No dia 1º de maio de 1864, foi lançada a pedra fundamental da Igreja localizada na sede da colônia. No ano de 1866 iniciou-se a construção da primeira Igreja do Tirol, que foi revestida de madeira, concluída em 1868. A igreja teve como padroeira a Imaculada Conceição. As dependências da igreja também foram de grande utilidade para a educação dos filhos dos colonos, uma vez que as aulas eram ministradas nas dependências da Igreja.

Durante a sua trajetória o Frei Hadrianus contou com a ajuda dos Frades Wandelino e Pedro que contribuíram para a construção das capelas de Luxemburgo, Mangaraí e Suíça.
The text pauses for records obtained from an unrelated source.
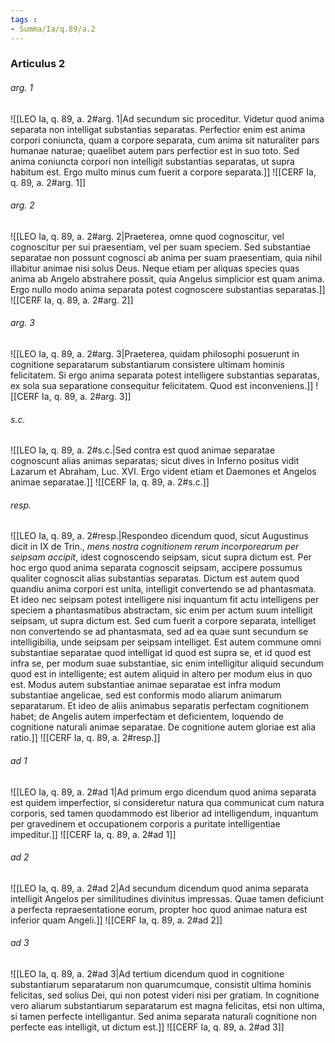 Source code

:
 ```yaml
---
tags : 
- Summa/Ia/q.89/a.2
---
```


### Articulus 2

###### arg. 1
![[LEO Ia, q. 89, a. 2#arg. 1|Ad secundum sic proceditur. Videtur quod anima separata non intelligat substantias separatas. Perfectior enim est anima corpori coniuncta, quam a corpore separata, cum anima sit naturaliter pars humanae naturae; quaelibet autem pars perfectior est in suo toto. Sed anima coniuncta corpori non intelligit substantias separatas, ut supra habitum est. Ergo multo minus cum fuerit a corpore separata.]]
![[CERF Ia, q. 89, a. 2#arg. 1]]

###### arg. 2
![[LEO Ia, q. 89, a. 2#arg. 2|Praeterea, omne quod cognoscitur, vel cognoscitur per sui praesentiam, vel per suam speciem. Sed substantiae separatae non possunt cognosci ab anima per suam praesentiam, quia nihil illabitur animae nisi solus Deus. Neque etiam per aliquas species quas anima ab Angelo abstrahere possit, quia Angelus simplicior est quam anima. Ergo nullo modo anima separata potest cognoscere substantias separatas.]]
![[CERF Ia, q. 89, a. 2#arg. 2]]

###### arg. 3
![[LEO Ia, q. 89, a. 2#arg. 3|Praeterea, quidam philosophi posuerunt in cognitione separatarum substantiarum consistere ultimam hominis felicitatem. Si ergo anima separata potest intelligere substantias separatas, ex sola sua separatione consequitur felicitatem. Quod est inconveniens.]]
![[CERF Ia, q. 89, a. 2#arg. 3]]

###### s.c.
![[LEO Ia, q. 89, a. 2#s.c.|Sed contra est quod animae separatae cognoscunt alias animas separatas; sicut dives in Inferno positus vidit Lazarum et Abraham, Luc. XVI. Ergo vident etiam et Daemones et Angelos animae separatae.]]
![[CERF Ia, q. 89, a. 2#s.c.]]

###### resp.
![[LEO Ia, q. 89, a. 2#resp.|Respondeo dicendum quod, sicut Augustinus dicit in IX de Trin., *mens nostra cognitionem rerum incorporearum per seipsam accipit*, idest cognoscendo seipsam, sicut supra dictum est. Per hoc ergo quod anima separata cognoscit seipsam, accipere possumus qualiter cognoscit alias substantias separatas. Dictum est autem quod quandiu anima corpori est unita, intelligit convertendo se ad phantasmata. Et ideo nec seipsam potest intelligere nisi inquantum fit actu intelligens per speciem a phantasmatibus abstractam, sic enim per actum suum intelligit seipsam, ut supra dictum est. Sed cum fuerit a corpore separata, intelliget non convertendo se ad phantasmata, sed ad ea quae sunt secundum se intelligibilia, unde seipsam per seipsam intelliget. Est autem commune omni substantiae separatae quod intelligat id quod est supra se, et id quod est infra se, per modum suae substantiae, sic enim intelligitur aliquid secundum quod est in intelligente; est autem aliquid in altero per modum eius in quo est. Modus autem substantiae animae separatae est infra modum substantiae angelicae, sed est conformis modo aliarum animarum separatarum. Et ideo de aliis animabus separatis perfectam cognitionem habet; de Angelis autem imperfectam et deficientem, loquendo de cognitione naturali animae separatae. De cognitione autem gloriae est alia ratio.]]
![[CERF Ia, q. 89, a. 2#resp.]]

###### ad 1
![[LEO Ia, q. 89, a. 2#ad 1|Ad primum ergo dicendum quod anima separata est quidem imperfectior, si consideretur natura qua communicat cum natura corporis, sed tamen quodammodo est liberior ad intelligendum, inquantum per gravedinem et occupationem corporis a puritate intelligentiae impeditur.]]
![[CERF Ia, q. 89, a. 2#ad 1]]

###### ad 2
![[LEO Ia, q. 89, a. 2#ad 2|Ad secundum dicendum quod anima separata intelligit Angelos per similitudines divinitus impressas. Quae tamen deficiunt a perfecta repraesentatione eorum, propter hoc quod animae natura est inferior quam Angeli.]]
![[CERF Ia, q. 89, a. 2#ad 2]]

###### ad 3
![[LEO Ia, q. 89, a. 2#ad 3|Ad tertium dicendum quod in cognitione substantiarum separatarum non quarumcumque, consistit ultima hominis felicitas, sed solius Dei, qui non potest videri nisi per gratiam. In cognitione vero aliarum substantiarum separatarum est magna felicitas, etsi non ultima, si tamen perfecte intelligantur. Sed anima separata naturali cognitione non perfecte eas intelligit, ut dictum est.]]
![[CERF Ia, q. 89, a. 2#ad 3]]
As escriturações dos batizados, casamentos e enterros foram registrados em livros enviados pelo Governo. No arquivo da paróquia de Santa Leopoldina encontra-se apenas o livro de batizados. Que escritura 181 assentos, sendo que o primeiro é datado do dia 10/05/1858 com o batizado de Manuela, filha de João Shoph e Dorotheia Matias, nascida em 28/04/1858 e o último realizado no dia 15/10/1868, com o batizado de Catharina, filha de Geraldo Robers e Gertrudes Nicheans, nascida em 12/10/1868.
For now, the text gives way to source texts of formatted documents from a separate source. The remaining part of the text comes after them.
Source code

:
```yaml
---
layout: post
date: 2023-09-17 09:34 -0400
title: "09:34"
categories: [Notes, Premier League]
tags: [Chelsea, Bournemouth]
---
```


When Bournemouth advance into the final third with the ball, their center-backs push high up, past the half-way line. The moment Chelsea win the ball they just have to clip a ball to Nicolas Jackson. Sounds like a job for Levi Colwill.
Além do trabalho realizado em Santa Leopoldina o Frei também atuou na colônia de Santa Isabel, após a exoneração do Frei Pedro Regalado foi o responsável pelas atividades naquela colônia e se locomovia de tropa gastando cerca de dois a três dias de viagem até o local.

As ocupações de vigário e professor não permitiam ao Frei ausentar-se por um longo período de sua residência. Ciente disso insistia na administração provincial para que junto ao Governo Imperial fosse nomeado outro padre. Assim, por aviso no dia 18 de dezembro de 1863, foi nomeado o padre José Maximiliano Fried que, em 7 de janeiro de 1864, entrou em exercício. Em 24 de julho de 1868 a capela e o cemitério foram concluídos.

O Frei, muito doente, foi para vitória buscar tratamentos médicos internando-se no Convento de São Francisco, onde veio a falecer no dia 23 dezembro de 1868. O corpo chegou ao Tirol, onde uma caravana o transportou até ao local em que foi sepultado.

A população local foi a responsável pelos custos do transporte do corpo de Vitória até ao Tirol, sendo enterrado no cemitério que ele mesmo construiu.